▶ **MATERIAL FOR THIS TASK**

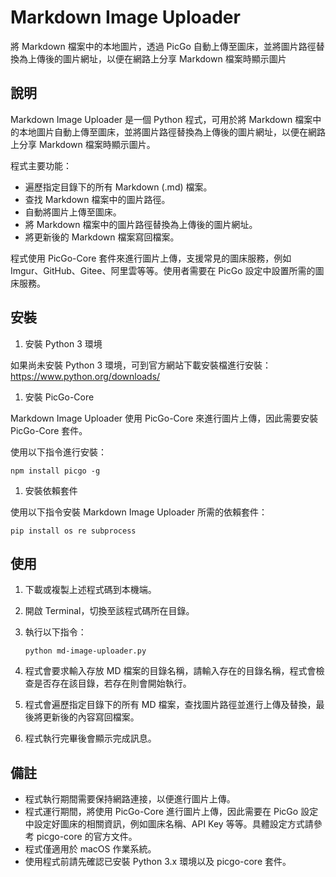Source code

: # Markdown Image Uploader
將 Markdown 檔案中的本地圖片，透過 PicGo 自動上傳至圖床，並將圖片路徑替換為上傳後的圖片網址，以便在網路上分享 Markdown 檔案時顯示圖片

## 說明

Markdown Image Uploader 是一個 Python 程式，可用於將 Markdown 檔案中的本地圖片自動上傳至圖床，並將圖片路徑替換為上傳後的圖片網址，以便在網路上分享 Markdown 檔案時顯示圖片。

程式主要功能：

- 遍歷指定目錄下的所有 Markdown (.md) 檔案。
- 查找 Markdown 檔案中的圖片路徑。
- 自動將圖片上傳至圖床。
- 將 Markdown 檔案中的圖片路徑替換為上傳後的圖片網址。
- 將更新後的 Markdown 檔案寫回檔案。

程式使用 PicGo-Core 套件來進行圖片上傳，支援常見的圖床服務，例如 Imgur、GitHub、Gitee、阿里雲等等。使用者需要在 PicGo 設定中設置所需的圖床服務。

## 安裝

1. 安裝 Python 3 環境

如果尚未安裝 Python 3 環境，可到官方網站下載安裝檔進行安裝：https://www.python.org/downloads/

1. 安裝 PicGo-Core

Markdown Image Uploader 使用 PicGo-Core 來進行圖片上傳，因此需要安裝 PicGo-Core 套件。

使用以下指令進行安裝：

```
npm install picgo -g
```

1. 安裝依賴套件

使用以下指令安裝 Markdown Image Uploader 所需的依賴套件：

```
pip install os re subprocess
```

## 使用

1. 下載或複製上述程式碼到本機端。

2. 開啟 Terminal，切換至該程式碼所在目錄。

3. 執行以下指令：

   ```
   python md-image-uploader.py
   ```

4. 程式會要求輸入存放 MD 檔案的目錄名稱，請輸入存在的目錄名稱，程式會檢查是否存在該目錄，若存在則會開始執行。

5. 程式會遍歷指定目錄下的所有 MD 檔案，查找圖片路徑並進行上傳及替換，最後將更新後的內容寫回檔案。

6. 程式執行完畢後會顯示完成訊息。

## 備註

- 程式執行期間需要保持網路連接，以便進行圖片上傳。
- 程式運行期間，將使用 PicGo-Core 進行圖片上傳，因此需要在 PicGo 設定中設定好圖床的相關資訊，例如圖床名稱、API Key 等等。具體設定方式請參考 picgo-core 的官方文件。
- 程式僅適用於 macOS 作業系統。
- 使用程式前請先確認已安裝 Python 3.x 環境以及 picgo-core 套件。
==
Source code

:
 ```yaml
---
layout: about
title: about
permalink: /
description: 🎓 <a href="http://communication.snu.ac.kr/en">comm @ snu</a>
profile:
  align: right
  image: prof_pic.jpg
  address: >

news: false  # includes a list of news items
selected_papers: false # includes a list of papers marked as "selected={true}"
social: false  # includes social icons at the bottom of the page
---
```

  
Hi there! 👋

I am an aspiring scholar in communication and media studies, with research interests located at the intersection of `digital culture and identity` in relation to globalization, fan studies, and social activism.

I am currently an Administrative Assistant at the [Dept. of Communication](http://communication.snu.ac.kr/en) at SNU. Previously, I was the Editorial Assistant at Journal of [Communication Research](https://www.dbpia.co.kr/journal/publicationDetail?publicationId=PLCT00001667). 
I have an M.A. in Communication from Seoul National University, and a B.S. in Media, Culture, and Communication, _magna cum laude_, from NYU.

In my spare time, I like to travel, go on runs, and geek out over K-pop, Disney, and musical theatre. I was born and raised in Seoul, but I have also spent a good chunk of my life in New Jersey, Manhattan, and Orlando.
==
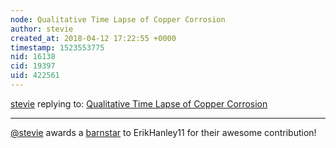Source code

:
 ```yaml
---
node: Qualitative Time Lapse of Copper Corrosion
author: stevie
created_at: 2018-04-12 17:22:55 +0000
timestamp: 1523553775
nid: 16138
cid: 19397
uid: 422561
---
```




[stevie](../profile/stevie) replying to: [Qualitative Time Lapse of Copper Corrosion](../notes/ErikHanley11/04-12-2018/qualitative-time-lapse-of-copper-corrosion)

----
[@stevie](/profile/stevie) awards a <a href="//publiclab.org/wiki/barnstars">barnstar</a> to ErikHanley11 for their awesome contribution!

▶ **DESCRIPTION OF THE TASK**
What lines in the listing above hold the string "Lapse"? List them.

▶ **RESULT**
node: Qualitative Time Lapse of Copper Corrosion
[stevie](../profile/stevie) replying to: [Qualitative Time Lapse of Copper Corrosion](../notes/ErikHanley11/04-12-2018/qualitative-time-lapse-of-copper-corrosion)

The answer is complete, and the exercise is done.